If you check the version of the python, system has Python 3.8.1 available by default. To install a higher version of Python, you’ll need to use the deadsnakes PPA.
Run the following commands to add the deadsnakes PPA:
sudo apt update
sudo apt install -y software-properties-common
sudo add-apt-repository -y ppa:deadsnakes/ppa
sudo apt update
Step 9: Install Python 3.11
Now, run the following command to install Python 3.11 or another desired version:
sudo apt install -y python3.11 python3.11-distutils python3.11-venv
Step 10: Update the Default Python3 Version
Now, run the following command to link the new Python version as the default python3:
sudo update-alternatives --install /usr/bin/python3 python3 /usr/bin/python3.8 1
sudo update-alternatives --install /usr/bin/python3 python3 /usr/bin/python3.11 2
sudo update-alternatives --config python3
Then, run the following command to verify that the new Python version is active:
python3 --version
Step 11: Install and Update Pip
Run the following command to install and update the pip:
python3 -m ensurepip --upgrade
python3 -m pip install --upgrade pip
Then, run the following command to check the version of pip:
pip --version
Step 12: Clone the Repository
Run the following command to clone the Dia 1.6 B repository:
git clone https://github.com/nari-labs/dia.git
cd dia
Step 13: Install UV
Run the following command to install the UV:
pip install uv
Step 14: Install uv (Universal Virtualenv) via Quick Install Script
Run the following command to install uv (Universal Virtualenv) via quick install script:
curl -LSsf https://astral.sh/uv/install.sh
Step 15: Download cuSPARSELt
Run the following command to download cuSPARSELt:
wget https://developer.download.nvidia.com/compute/cusparselt/0.7.1/local_installers/cusparselt-local-repo-ubuntu2004-0.7.1_1.0-1_amd64.deb
Then, run the following command to install the local repo package:
sudo dpkg -i cusparselt-local-repo-ubuntu2004-0.7.1_1.0-1_amd64.deb
Step 16: Install cuSPARSELt
First, run the following command to install the GPG key:
sudo cp /var/cusparselt-local-repo-ubuntu2004-0.7.1/cusparselt-*-keyring.gpg /usr/share/keyrings/
Next, run the following command to update the system:
sudo apt-get update
Then, run the following command to install the cuSPARSELt:
sudo apt-get -y install libcusparselt0 libcusparselt-dev
Step 17: Run the App
First, run the following command to verify that libcusparseLt is available:
ls -la /usr/lib/x86_64-linux-gnu/libcusparseLt*
Next, run the following command to reload shared libraries config:
sudo ldconfig
Then, run the following command to start the App:
uv run app.py
Step 18: Run SSH Port Forwarding Command to access the Gradio web UI
Run the following command to access the Gradio web UI (or any other port from your VM) on your local machine:
ssh -p 26091 -L 7860:127.0.0.1:7860 [email protected]
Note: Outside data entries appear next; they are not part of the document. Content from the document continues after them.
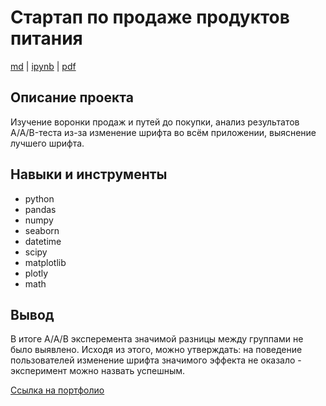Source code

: # Стартап по продаже продуктов питания

[md](https://github.com/F-Sergei/Yandex.Practicum_profile/blob/main/06.%20Стартап%20по%20продаже%20продуктов%20питания/A_startup_selling_food.md/A_startup_selling_food.md)  |  [ipynb](https://github.com/F-Sergei/Yandex.Practicum_profile/blob/main/06.%20Стартап%20по%20продаже%20продуктов%20питания/A_startup_selling_food.ipynb)  |  [pdf](https://github.com/F-Sergei/Yandex.Practicum_profile/blob/main/06.%20Стартап%20по%20продаже%20продуктов%20питания/A_startup_selling_food.pdf)

## Описание проекта

Изучение воронки продаж и путей до покупки, анализ результатов A/A/B-теста из-за изменение шрифта во всём приложении, выяснение лучшего шрифта.

## Навыки и инструменты

- python
- pandas
- numpy
- seaborn
- datetime
- scipy
- matplotlib
- plotly
- math


## Вывод

В итоге A/A/B эксперемента значимой разницы между группами не было выявлено. Исходя из этого, можно утверждать: на поведение пользователей изменение шрифта значимого эффекта не оказало - эксперимент можно назвать успешным.

[Ссылка на портфолио](https://github.com/F-Sergei/Yandex.Practicum_profile/tree/main)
Step 19: Access the Gradio Web App
Access the Gradio Web App on:
Running on local URL: http://127.0.0.1:7860
Play with model
Conclusion
With Dia 1.6B by Nari Labs now up and running, you’re ready to dive into the world of lifelike, expressive text-to-speech generation. Whether it’s for crafting realistic dialogues, powering creative projects, or building the next generation of audio-first applications, Dia opens the doors to endless possibilities.
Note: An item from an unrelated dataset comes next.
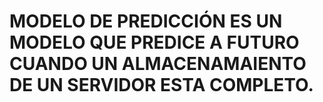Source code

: # MODELO DE PREDICCIÓN ES UN MODELO QUE PREDICE A FUTURO CUANDO UN ALMACENAMAIENTO DE UN SERVIDOR ESTA COMPLETO.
In this guide, we covered everything — from deploying a GPU-powered Virtual Machine, installing all dependencies like CUDA and cuSPARSELt, to launching Dia locally using Gradio. While the process involves several steps, once done, the result is powerful and seamless.
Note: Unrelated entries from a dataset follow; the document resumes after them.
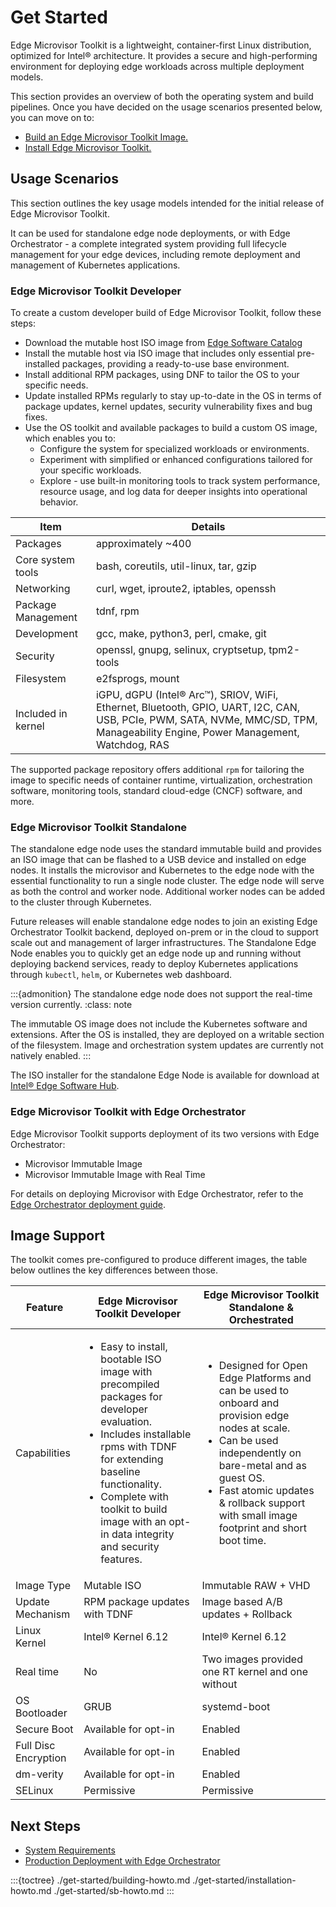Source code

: # Get Started

Edge Microvisor Toolkit is a lightweight, container-first Linux distribution,
optimized for Intel® architecture. It provides a secure and high-performing environment for
deploying edge workloads across multiple deployment models.

This section provides an overview of both the operating system and build pipelines.
Once you have decided on the usage scenarios presented below, you can move on to:

- [Build an Edge Microvisor Toolkit Image.](./get-started/building-howto.md)
- [Install Edge Microvisor Toolkit.](./get-started/installation-howto.md)

## Usage Scenarios

This section outlines the key usage models intended for the initial release of
Edge Microvisor Toolkit.

It can be used for standalone edge node deployments, or with Edge
Orchestrator - a complete integrated system providing full lifecycle management for your edge
devices, including remote deployment and management of Kubernetes applications.

### Edge Microvisor Toolkit Developer

To create a custom developer build of Edge Microvisor Toolkit, follow these steps:

- Download the mutable host ISO image from
  [Edge Software Catalog](https://edgesoftwarecatalog.intel.com/)
- Install the mutable host via ISO image that includes only essential pre-installed packages,
  providing a ready-to-use base environment.
- Install additional RPM packages, using DNF to tailor the OS to your specific needs.
- Update installed RPMs regularly to stay up-to-date in the OS in terms of package updates,
  kernel updates, security vulnerability fixes and bug fixes.
- Use the OS toolkit and available packages to build a custom OS image, which enables you to:
  - Configure the system for specialized workloads or environments.
  - Experiment with simplified or enhanced configurations tailored for your specific workloads.
  - Explore - use built-in monitoring tools to track system performance, resource
    usage, and log data for deeper insights into operational behavior.

| Item              | Details                                         |
| ------------------| ----------------------------------------------- |
| Packages          | approximately ~400                              |
| Core system tools | bash, coreutils, util-linux, tar, gzip          |
| Networking        | curl, wget, iproute2, iptables, openssh         |
| Package Management | tdnf, rpm                                      |
| Development       | gcc, make, python3, perl, cmake, git            |
| Security          | openssl, gnupg, selinux, cryptsetup, tpm2-tools |
| Filesystem        | e2fsprogs, mount                                |
| Included in kernel | iGPU, dGPU (Intel® Arc&trade;), SRIOV, WiFi, Ethernet, Bluetooth, GPIO, UART, I2C, CAN, USB, PCIe, PWM, SATA, NVMe, MMC/SD, TPM, Manageability Engine, Power Management, Watchdog, RAS |


The supported package repository offers additional `rpm` for tailoring the image to specific
needs of container runtime, virtualization, orchestration software, monitoring tools,
standard cloud-edge (CNCF) software, and more.

### Edge Microvisor Toolkit Standalone

The standalone edge node uses the standard immutable build and provides an ISO image that
can be flashed to a USB device and installed on edge nodes. It installs the microvisor and
Kubernetes to the edge node with the essential functionality to run a single node cluster.
The edge node will serve as both the control and worker node. Additional worker nodes can be
added to the cluster through Kubernetes.

Future releases will enable standalone edge nodes to join an existing Edge Orchestrator
Toolkit backend, deployed on-prem or in the cloud to support scale out and management of
larger infrastructures. The Standalone Edge Node enables you to quickly get an edge node up
and running without deploying backend services, ready to deploy Kubernetes applications
through `kubectl`, `helm`, or Kubernetes web dashboard.

:::{admonition} The standalone edge node does not support the real-time version currently.
:class: note

The immutable OS image does not include the Kubernetes software and
extensions. After the OS is installed, they are deployed on a writable section of the
filesystem. Image and orchestration system updates are currently not natively enabled.
:::

The ISO installer for the standalone Edge Node is available for download at
[Intel® Edge Software Hub](https://edgesoftwarecatalog.intel.com/).


### Edge Microvisor Toolkit with Edge Orchestrator

Edge Microvisor Toolkit supports deployment of its two versions with Edge Orchestrator:

- Microvisor Immutable Image
- Microvisor Immutable Image with Real Time

For details on deploying Microvisor with Edge Orchestrator, refer to the
[Edge Orchestrator deployment guide](../user-guide/deployment-edge-orchestrator.md).

## Image Support

The toolkit comes pre-configured to produce different images, the table below outlines the key
differences between those.


|  Feature         | Edge Microvisor Toolkit Developer | Edge Microvisor Toolkit Standalone & Orchestrated                                   |
| -----------------| -------------------- | ------------------------------------------------- |
| Capabilities | <ul><li>Easy to install, bootable ISO image with precompiled packages for developer evaluation.</li> <li> Includes installable rpms with TDNF for extending baseline functionality.</li> <li>Complete with toolkit to build image with an opt-in data integrity and security features.</li></ul> | <ul><li>Designed for Open Edge Platforms and can be used to onboard and provision edge nodes at scale.</li><li>Can be used independently on bare-metal and as guest OS.</li><li>Fast atomic updates & rollback support with small image footprint and short boot time.|
| Image Type       | Mutable ISO          | Immutable RAW + VHD                               |
| Update Mechanism | RPM package updates with TDNF | Image based A/B updates + Rollback       |
| Linux Kernel     | Intel® Kernel 6.12   | Intel® Kernel 6.12                                |
| Real time        | No                   | Two images provided one RT kernel and one without |
| OS Bootloader    | GRUB                 | systemd-boot                                      |
| Secure Boot      | Available for opt-in | Enabled                                           |
| Full Disc Encryption | Available for opt-in | Enabled                                       |
| dm-verity        | Available for opt-in | Enabled                                           |
| SELinux          | Permissive           | Permissive                                        |

## Next Steps

- [System Requirements](./introduction)
- [Production Deployment with Edge Orchestrator](./deployment-edge-orchestrator.md)


:::{toctree}
./get-started/building-howto.md
./get-started/installation-howto.md
./get-started/sb-howto.md
:::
As you experiment with Dia, you’ll quickly notice how effortlessly it handles dialogues, non-verbal cues, and different tones — bringing text to life like never before. And if you wish to take this further, Nari Labs also offers bigger models and features which you can explore to push the boundaries of voice generation.
So go ahead, create your scripts, try various speaker styles, and enjoy a whole new dimension of audio creativity — right from your own server or Virtual Machine.